→ Data records
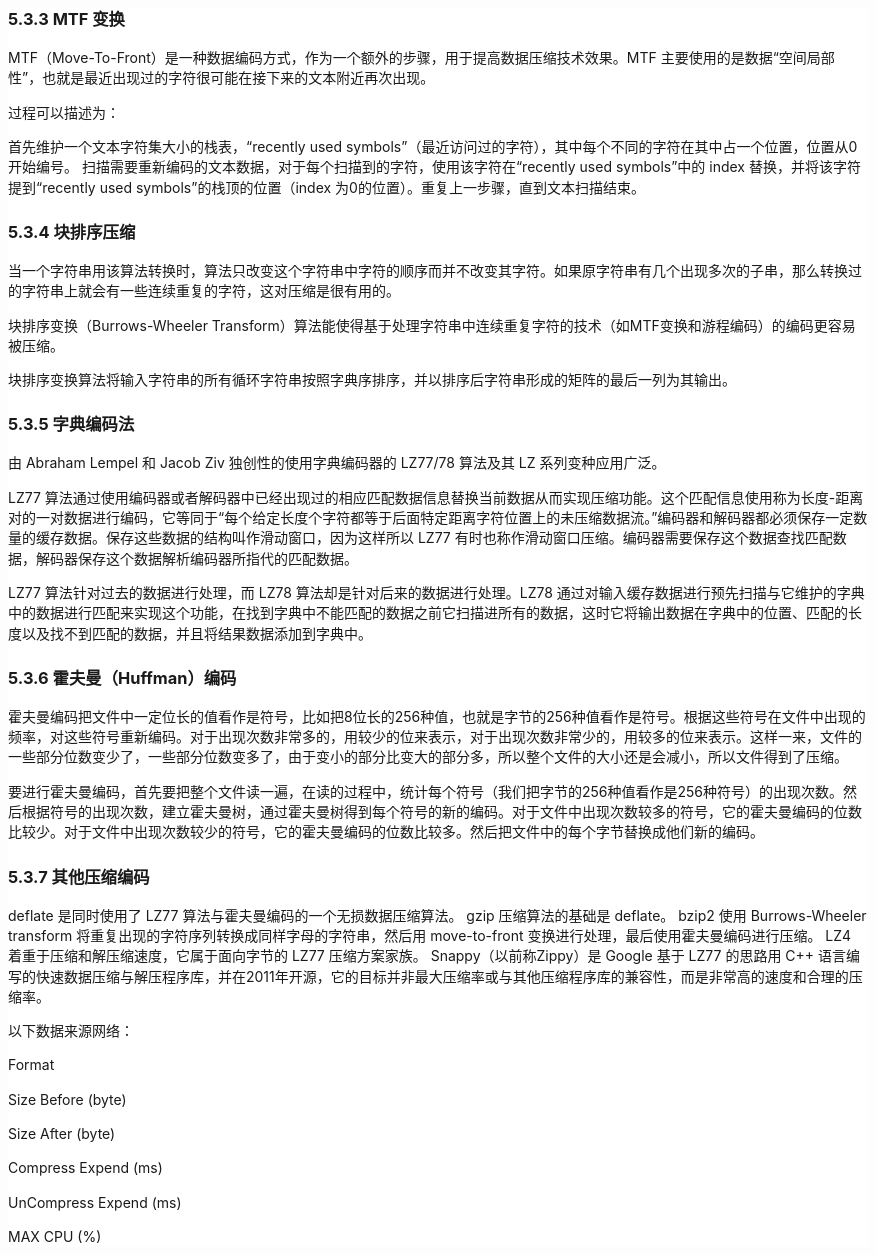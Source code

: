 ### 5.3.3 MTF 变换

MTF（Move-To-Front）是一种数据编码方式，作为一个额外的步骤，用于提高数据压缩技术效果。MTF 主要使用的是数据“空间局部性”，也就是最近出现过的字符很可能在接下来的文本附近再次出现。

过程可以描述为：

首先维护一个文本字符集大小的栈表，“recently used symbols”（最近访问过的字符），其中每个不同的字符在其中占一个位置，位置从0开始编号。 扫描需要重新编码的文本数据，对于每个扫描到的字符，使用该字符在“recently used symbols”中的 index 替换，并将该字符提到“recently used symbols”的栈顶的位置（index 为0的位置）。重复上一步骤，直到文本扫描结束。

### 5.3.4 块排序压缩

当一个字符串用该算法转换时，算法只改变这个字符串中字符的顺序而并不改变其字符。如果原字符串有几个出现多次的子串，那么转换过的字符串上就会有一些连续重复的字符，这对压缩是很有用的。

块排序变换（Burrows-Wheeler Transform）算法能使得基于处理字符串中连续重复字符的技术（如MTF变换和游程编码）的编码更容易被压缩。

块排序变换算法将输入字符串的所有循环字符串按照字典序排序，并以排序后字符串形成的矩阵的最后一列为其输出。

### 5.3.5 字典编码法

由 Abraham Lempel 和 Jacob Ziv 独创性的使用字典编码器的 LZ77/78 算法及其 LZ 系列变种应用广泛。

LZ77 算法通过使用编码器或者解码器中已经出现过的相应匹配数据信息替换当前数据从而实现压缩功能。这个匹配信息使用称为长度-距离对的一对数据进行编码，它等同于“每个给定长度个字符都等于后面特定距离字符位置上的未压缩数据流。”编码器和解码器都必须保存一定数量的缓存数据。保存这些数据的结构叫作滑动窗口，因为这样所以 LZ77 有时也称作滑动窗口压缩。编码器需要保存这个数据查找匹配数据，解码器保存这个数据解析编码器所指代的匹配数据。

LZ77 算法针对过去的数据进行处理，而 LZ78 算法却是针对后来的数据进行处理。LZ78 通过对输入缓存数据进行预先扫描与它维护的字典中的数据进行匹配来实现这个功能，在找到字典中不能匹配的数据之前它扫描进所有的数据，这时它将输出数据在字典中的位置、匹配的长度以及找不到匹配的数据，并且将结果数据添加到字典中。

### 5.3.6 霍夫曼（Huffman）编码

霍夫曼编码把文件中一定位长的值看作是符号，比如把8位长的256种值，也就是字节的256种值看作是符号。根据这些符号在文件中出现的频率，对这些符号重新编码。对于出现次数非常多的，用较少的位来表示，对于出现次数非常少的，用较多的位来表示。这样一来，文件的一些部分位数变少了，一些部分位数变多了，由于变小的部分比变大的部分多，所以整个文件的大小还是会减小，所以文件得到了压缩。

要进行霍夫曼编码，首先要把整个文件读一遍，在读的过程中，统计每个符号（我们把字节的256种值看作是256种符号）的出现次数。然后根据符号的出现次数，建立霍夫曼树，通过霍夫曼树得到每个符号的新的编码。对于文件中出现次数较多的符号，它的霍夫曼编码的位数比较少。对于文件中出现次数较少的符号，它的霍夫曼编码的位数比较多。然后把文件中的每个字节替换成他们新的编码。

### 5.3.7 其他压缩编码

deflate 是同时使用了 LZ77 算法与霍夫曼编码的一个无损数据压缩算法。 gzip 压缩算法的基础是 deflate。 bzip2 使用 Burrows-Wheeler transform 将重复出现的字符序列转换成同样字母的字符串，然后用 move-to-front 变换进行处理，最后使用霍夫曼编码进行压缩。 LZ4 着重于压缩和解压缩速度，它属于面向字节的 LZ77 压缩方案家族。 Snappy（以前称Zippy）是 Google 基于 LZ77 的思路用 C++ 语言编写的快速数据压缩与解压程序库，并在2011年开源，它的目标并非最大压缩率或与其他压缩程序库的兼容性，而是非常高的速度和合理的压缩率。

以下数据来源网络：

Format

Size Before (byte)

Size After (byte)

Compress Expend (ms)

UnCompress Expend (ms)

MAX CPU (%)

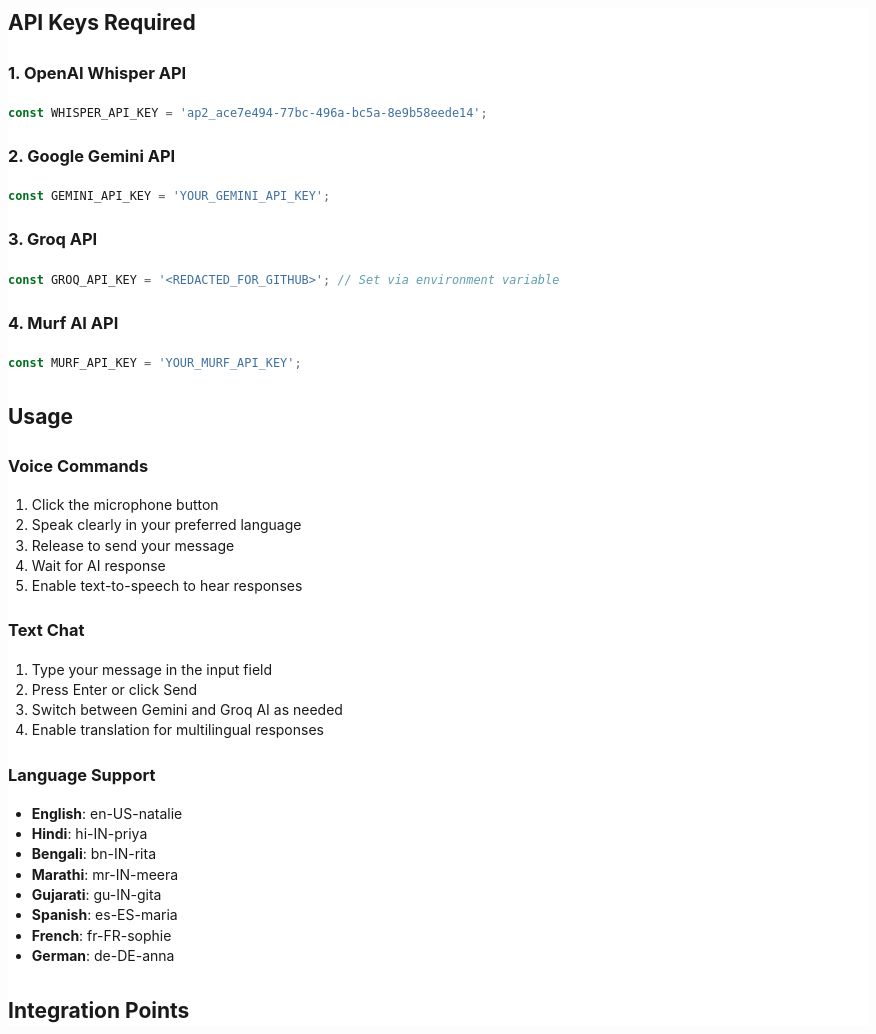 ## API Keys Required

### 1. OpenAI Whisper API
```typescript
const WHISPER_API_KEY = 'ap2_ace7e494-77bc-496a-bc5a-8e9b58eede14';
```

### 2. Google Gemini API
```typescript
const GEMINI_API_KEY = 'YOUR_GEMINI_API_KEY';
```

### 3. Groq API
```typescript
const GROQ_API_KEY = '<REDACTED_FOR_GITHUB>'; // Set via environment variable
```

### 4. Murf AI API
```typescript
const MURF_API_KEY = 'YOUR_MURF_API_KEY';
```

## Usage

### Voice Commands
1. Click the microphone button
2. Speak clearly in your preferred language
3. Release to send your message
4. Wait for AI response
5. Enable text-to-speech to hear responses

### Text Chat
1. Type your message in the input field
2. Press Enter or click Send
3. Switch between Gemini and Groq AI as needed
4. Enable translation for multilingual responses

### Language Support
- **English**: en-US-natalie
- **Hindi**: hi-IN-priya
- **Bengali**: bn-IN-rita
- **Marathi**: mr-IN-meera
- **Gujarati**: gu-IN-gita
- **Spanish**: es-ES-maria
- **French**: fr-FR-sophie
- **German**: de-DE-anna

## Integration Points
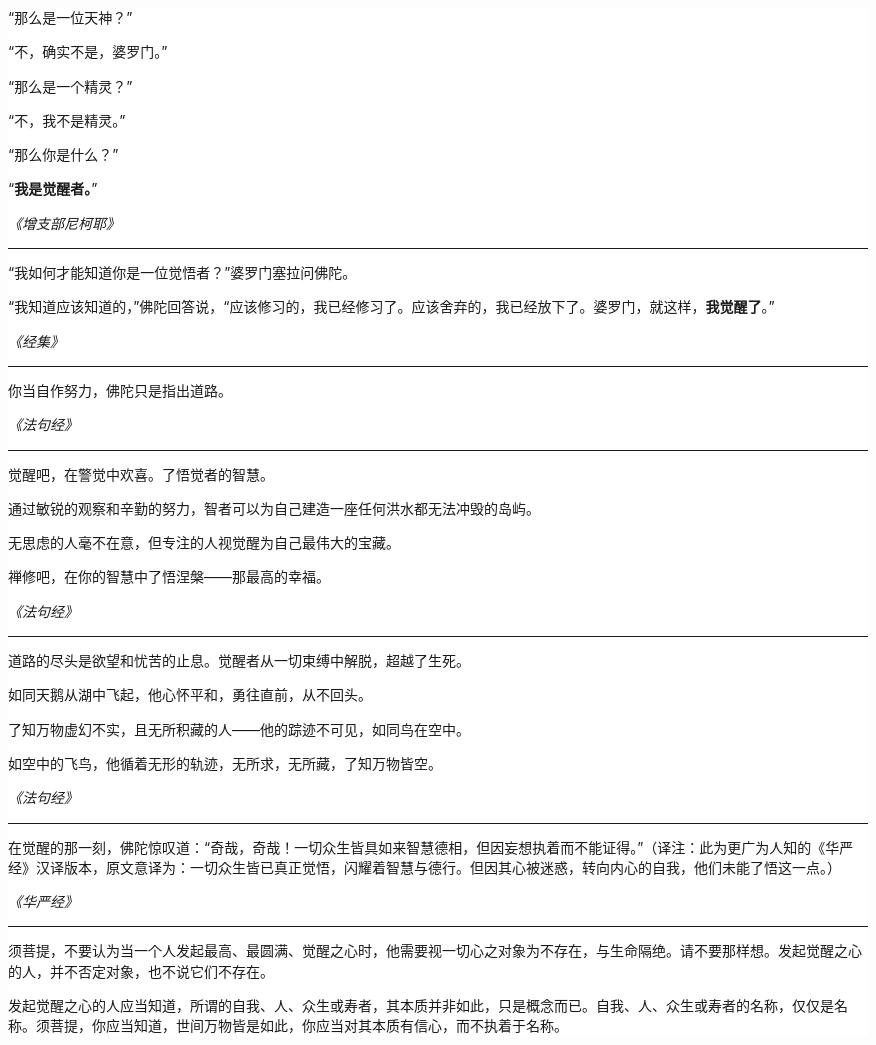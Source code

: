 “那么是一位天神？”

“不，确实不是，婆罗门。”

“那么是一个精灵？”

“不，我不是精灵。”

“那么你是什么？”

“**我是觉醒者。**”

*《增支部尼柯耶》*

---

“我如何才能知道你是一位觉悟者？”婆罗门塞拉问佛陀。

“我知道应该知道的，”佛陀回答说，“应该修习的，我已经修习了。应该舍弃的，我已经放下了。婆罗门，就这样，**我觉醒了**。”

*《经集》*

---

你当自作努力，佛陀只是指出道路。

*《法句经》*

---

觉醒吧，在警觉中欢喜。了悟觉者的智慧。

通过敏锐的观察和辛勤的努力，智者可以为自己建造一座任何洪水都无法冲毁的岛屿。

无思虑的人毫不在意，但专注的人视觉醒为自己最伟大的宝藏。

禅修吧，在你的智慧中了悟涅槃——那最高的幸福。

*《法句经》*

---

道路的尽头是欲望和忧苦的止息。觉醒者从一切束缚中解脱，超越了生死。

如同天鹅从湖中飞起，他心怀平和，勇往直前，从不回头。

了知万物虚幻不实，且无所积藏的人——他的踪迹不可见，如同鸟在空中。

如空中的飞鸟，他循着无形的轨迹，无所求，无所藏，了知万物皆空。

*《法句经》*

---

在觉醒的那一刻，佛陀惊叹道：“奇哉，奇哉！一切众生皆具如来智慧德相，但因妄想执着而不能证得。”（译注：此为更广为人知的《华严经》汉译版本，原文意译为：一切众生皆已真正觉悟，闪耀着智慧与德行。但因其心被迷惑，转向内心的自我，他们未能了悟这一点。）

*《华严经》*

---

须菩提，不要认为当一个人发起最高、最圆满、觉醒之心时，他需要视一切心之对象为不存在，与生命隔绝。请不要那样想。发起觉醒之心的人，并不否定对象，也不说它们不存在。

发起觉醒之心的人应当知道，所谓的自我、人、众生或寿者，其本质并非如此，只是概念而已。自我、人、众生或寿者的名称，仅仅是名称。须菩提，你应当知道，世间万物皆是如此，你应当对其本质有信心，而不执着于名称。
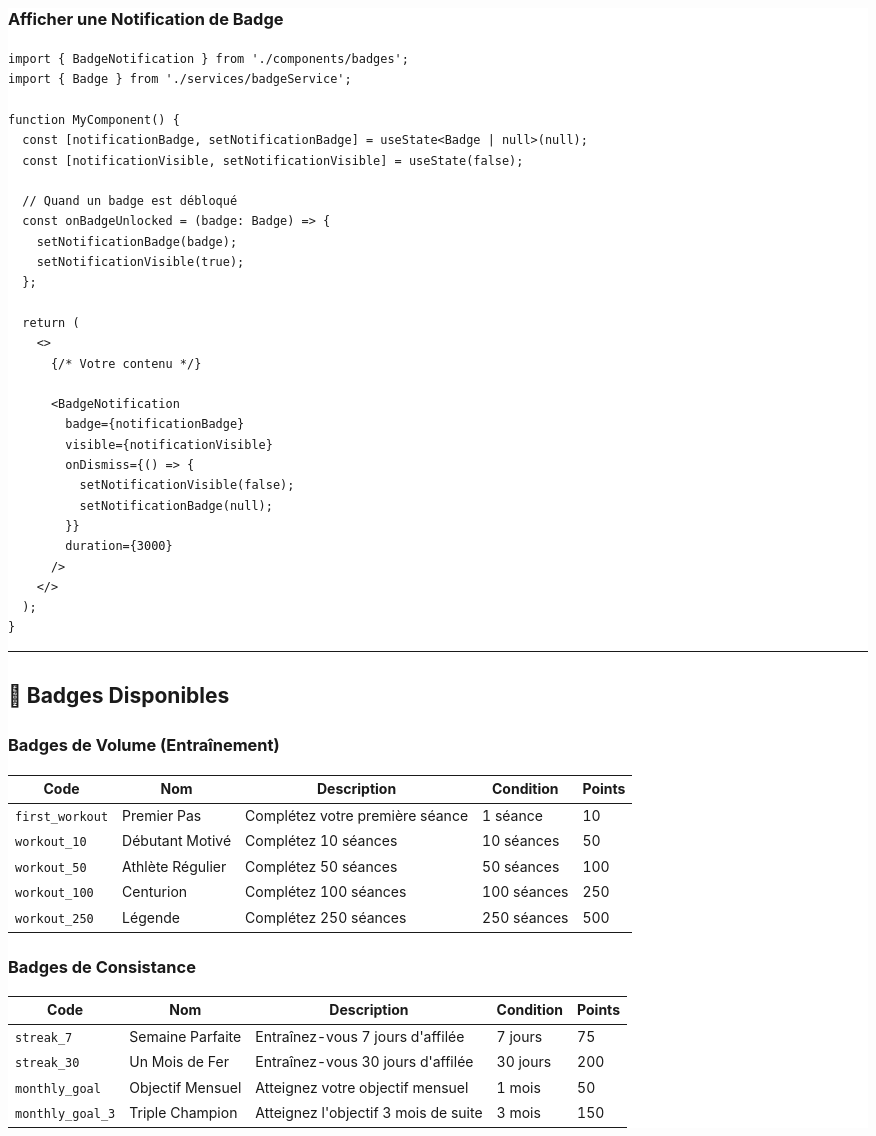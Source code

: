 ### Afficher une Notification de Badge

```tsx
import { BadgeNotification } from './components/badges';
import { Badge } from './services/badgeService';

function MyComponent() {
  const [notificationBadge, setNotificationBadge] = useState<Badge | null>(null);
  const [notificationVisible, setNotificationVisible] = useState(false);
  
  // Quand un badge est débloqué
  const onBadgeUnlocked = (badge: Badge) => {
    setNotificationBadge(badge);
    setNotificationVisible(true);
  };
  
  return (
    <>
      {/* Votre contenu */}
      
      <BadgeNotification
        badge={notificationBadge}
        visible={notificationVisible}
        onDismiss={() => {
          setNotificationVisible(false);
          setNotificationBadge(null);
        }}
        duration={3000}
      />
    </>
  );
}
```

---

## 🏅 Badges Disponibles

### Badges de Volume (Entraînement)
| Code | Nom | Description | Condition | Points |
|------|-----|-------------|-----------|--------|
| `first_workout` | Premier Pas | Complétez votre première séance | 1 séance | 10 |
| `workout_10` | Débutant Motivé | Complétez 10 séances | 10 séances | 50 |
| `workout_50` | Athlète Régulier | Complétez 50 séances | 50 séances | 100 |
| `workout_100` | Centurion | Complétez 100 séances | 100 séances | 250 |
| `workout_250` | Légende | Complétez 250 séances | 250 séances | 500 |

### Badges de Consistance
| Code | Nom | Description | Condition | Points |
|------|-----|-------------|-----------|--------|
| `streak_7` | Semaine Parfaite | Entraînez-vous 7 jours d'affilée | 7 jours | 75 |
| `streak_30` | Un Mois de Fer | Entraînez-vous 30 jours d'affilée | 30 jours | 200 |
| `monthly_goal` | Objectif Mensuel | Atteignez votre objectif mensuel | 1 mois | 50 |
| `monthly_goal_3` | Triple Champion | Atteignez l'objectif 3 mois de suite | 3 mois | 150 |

→ Directions
Go through the material above and output exactly the lines from the one containing "3. Release to send your message" through the one containing "- **Spanish**: es-ES-maria".

→ Solution below
3. Release to send your message
4. Wait for AI response
5. Enable text-to-speech to hear responses

### Text Chat
1. Type your message in the input field
2. Press Enter or click Send
3. Switch between Gemini and Groq AI as needed
4. Enable translation for multilingual responses

### Language Support
- **English**: en-US-natalie
- **Hindi**: hi-IN-priya
- **Bengali**: bn-IN-rita
- **Marathi**: mr-IN-meera
- **Gujarati**: gu-IN-gita
- **Spanish**: es-ES-maria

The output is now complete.